Work required:
Your answer should be only the lines below from the one with "- trial = current" to the one with "The plug-in for", repeated exactly, ends included.

↓

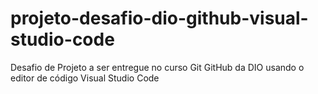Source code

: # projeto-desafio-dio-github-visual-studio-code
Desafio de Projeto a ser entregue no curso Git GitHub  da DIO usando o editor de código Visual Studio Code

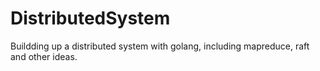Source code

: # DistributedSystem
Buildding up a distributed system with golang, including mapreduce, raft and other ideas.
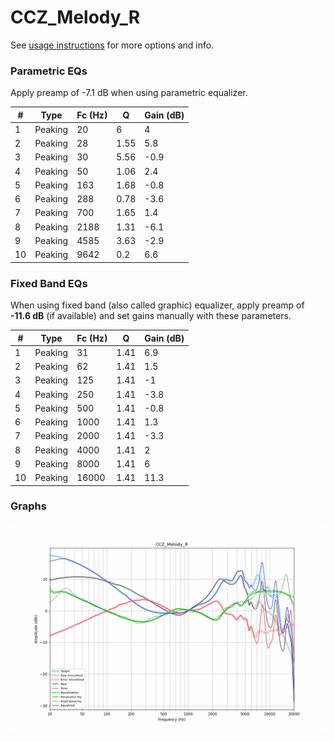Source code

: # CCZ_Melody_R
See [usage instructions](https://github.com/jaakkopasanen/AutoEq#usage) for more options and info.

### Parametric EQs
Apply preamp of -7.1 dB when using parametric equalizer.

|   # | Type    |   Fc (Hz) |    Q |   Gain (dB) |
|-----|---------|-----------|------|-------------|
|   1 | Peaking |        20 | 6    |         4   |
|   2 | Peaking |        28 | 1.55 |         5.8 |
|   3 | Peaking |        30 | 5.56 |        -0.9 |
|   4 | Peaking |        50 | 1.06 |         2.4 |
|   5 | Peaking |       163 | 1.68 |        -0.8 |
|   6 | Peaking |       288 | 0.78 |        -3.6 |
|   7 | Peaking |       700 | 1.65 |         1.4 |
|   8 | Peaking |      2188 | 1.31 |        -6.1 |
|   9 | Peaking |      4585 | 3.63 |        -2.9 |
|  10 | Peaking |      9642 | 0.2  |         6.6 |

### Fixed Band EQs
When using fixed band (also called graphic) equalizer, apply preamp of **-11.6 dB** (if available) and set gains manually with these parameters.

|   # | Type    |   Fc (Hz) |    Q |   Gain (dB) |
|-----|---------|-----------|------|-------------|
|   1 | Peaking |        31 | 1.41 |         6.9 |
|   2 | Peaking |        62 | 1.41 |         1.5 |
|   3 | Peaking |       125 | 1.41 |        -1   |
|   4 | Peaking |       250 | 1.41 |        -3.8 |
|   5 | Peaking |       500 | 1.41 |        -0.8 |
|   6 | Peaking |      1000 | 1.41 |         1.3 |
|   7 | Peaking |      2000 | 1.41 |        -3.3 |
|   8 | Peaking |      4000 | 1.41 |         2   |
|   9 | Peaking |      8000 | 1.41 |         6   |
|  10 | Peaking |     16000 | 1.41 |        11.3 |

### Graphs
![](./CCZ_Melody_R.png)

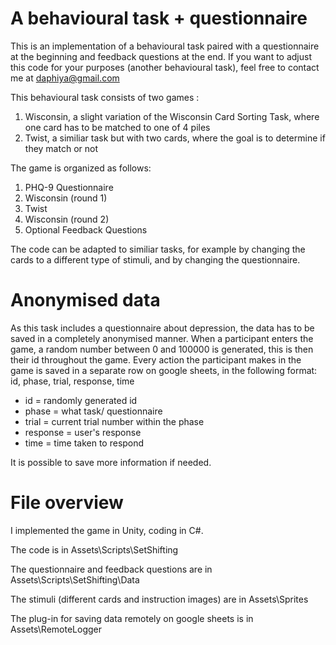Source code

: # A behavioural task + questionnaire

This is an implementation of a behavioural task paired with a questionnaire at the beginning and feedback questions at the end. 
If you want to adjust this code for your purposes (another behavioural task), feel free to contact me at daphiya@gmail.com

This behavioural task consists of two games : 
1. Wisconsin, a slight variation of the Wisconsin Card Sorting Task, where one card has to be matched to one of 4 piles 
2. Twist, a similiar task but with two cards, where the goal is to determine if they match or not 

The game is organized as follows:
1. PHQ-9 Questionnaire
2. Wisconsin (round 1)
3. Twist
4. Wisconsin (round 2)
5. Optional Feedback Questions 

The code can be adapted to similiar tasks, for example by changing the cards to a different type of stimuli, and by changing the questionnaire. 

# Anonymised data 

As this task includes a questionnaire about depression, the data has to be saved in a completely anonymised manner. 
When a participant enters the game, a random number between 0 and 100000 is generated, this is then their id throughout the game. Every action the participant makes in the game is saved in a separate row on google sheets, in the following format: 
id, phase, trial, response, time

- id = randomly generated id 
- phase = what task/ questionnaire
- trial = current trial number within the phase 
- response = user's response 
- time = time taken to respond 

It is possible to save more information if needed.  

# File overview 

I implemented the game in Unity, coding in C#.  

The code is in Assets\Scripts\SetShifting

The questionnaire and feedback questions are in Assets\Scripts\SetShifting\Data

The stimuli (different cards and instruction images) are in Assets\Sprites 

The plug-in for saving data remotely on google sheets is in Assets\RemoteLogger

↑
↓

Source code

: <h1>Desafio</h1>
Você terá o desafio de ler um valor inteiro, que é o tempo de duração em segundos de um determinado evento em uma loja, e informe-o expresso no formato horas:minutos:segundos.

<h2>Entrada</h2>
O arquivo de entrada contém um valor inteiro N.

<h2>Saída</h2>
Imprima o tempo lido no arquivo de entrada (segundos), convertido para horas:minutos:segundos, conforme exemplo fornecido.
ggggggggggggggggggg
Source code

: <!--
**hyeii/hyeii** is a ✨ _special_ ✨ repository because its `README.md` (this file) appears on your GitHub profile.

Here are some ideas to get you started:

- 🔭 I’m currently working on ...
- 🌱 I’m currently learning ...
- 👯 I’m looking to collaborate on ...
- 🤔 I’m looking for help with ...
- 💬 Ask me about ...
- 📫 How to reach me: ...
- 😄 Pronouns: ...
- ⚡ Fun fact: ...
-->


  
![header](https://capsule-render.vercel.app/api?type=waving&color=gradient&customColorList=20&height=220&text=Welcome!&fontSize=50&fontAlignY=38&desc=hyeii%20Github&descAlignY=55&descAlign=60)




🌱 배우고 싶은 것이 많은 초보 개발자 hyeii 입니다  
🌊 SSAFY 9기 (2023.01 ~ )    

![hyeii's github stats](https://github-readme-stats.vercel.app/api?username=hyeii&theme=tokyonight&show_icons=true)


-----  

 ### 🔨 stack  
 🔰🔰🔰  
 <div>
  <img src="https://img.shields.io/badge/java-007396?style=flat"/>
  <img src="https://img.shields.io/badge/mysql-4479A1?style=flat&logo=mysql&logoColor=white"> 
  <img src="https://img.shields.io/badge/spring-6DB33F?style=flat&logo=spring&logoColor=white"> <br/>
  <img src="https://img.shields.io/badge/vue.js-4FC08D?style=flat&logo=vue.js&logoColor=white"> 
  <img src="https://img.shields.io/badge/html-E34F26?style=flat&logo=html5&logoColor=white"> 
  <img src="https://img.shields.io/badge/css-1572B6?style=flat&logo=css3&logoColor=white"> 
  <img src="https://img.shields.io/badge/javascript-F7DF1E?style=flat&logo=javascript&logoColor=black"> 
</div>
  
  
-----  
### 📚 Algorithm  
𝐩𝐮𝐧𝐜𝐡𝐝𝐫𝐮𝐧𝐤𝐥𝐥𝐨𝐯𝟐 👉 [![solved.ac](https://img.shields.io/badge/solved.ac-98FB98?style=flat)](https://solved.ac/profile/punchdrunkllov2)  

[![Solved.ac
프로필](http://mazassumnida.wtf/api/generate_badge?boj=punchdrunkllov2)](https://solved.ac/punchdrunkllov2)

↑
↓

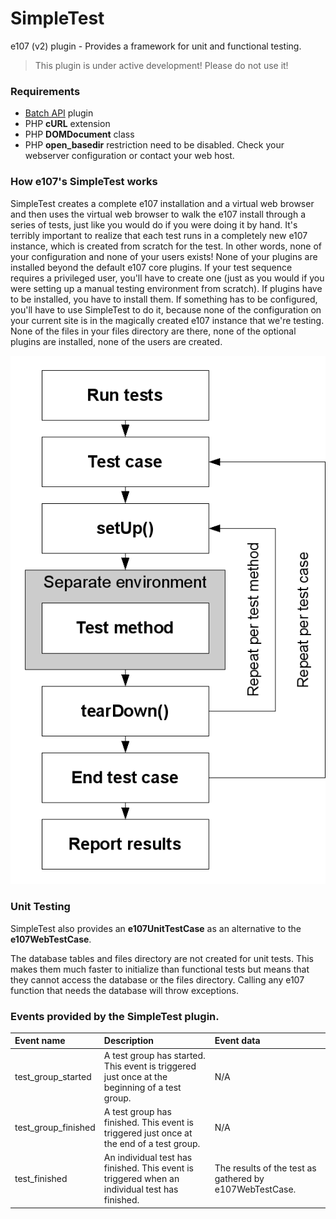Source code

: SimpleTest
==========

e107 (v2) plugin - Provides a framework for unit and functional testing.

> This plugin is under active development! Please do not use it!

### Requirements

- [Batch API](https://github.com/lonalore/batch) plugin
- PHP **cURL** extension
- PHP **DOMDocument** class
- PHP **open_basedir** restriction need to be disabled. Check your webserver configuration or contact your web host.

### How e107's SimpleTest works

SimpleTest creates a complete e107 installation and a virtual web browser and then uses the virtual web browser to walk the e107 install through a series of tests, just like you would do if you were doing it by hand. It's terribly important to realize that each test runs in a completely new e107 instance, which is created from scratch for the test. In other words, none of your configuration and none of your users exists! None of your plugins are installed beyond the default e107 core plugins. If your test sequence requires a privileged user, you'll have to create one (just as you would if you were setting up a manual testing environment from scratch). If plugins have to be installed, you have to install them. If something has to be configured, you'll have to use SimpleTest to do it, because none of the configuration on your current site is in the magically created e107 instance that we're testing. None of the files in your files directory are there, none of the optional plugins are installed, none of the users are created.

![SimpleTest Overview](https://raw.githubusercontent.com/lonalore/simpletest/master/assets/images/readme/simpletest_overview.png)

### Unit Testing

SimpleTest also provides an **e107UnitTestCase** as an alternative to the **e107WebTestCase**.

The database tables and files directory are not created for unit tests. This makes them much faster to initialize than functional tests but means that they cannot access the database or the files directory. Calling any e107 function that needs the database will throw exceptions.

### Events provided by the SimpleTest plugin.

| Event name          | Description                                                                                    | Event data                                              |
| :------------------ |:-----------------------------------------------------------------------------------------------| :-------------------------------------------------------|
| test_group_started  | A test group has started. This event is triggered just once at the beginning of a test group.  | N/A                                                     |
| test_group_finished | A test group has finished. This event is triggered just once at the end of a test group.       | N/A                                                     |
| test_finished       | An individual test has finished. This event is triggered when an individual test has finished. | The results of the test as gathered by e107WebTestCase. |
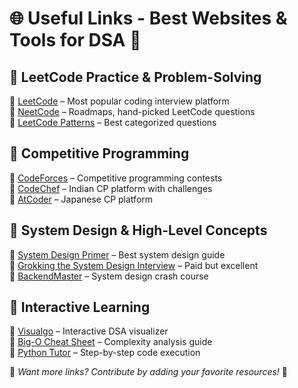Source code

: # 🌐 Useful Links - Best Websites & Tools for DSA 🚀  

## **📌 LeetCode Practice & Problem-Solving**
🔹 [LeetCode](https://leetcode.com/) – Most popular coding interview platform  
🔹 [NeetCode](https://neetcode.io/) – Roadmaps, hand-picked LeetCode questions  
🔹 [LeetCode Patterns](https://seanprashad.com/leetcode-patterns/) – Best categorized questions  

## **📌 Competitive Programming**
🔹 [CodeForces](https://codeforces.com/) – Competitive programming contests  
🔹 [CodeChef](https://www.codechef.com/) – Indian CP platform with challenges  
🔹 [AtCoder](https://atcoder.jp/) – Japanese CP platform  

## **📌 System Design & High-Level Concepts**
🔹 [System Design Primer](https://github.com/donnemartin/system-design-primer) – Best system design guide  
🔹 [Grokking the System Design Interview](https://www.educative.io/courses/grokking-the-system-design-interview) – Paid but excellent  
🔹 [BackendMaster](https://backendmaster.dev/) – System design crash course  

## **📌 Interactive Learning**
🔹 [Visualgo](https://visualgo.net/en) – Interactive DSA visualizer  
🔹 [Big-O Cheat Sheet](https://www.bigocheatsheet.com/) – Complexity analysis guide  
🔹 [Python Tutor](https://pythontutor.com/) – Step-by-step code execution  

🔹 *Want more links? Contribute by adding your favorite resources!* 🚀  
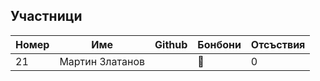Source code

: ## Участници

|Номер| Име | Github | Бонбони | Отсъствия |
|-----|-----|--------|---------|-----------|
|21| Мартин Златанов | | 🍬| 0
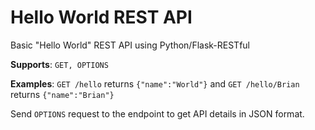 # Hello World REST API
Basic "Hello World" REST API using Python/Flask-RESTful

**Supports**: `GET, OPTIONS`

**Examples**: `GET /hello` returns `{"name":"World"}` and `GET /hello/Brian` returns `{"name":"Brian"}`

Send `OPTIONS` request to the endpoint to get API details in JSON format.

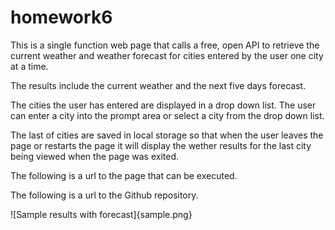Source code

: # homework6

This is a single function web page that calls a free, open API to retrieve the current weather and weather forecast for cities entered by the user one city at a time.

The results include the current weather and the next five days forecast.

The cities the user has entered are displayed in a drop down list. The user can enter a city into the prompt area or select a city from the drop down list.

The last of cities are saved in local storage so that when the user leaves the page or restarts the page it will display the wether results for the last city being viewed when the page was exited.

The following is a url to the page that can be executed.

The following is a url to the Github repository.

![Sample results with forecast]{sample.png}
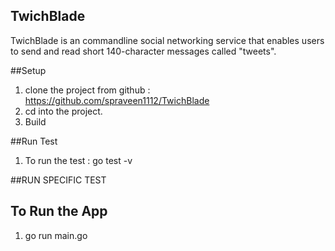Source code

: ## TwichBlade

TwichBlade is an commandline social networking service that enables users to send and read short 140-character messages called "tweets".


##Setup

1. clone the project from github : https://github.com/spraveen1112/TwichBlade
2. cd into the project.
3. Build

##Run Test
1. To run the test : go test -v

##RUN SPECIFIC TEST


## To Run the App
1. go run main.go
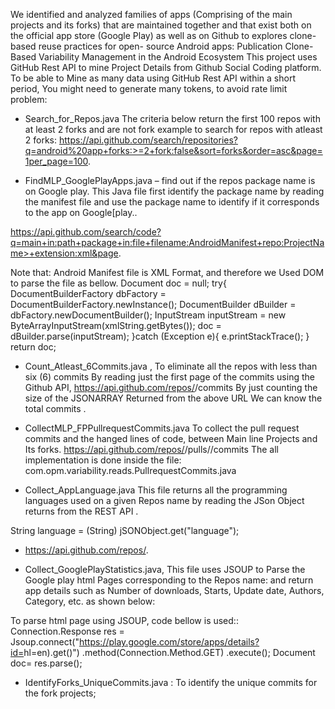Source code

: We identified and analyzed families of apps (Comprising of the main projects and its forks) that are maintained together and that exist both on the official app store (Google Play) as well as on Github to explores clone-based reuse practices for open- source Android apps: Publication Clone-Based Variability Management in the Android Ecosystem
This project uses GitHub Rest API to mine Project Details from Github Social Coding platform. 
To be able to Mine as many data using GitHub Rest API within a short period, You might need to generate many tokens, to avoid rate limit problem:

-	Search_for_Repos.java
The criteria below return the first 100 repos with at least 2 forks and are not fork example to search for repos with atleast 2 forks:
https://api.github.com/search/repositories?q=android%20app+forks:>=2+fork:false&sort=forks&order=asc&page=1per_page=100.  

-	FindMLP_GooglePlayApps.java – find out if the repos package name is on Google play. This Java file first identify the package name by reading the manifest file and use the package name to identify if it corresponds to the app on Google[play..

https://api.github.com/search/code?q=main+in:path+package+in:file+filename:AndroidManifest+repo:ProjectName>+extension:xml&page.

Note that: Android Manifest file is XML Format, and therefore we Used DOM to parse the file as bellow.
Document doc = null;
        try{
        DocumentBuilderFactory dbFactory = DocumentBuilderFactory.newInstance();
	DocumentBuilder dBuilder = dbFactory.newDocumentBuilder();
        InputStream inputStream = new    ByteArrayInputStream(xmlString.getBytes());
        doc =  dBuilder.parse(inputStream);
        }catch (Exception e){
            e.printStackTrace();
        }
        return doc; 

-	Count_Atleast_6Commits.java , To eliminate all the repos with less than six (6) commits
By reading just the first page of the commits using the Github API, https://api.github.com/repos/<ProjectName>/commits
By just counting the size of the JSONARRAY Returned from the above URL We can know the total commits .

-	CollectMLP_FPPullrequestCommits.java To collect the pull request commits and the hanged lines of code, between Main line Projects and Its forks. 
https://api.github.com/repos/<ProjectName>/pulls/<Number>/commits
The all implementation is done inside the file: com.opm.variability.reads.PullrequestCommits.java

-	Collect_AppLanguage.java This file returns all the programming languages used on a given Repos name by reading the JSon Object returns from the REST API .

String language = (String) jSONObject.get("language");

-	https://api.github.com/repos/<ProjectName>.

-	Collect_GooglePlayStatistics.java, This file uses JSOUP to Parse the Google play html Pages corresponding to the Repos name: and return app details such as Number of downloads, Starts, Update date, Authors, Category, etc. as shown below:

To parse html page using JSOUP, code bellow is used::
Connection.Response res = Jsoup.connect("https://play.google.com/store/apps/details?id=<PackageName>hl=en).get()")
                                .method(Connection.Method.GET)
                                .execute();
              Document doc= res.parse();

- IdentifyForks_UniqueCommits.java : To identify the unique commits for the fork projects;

↑

Result:
- trial = current trial number within the phase 
- response = user's response 
- time = time taken to respond 

It is possible to save more information if needed.  

# File overview 

I implemented the game in Unity, coding in C#.  

The code is in Assets\Scripts\SetShifting

The questionnaire and feedback questions are in Assets\Scripts\SetShifting\Data

The stimuli (different cards and instruction images) are in Assets\Sprites 

The plug-in for saving data remotely on google sheets is in Assets\RemoteLogger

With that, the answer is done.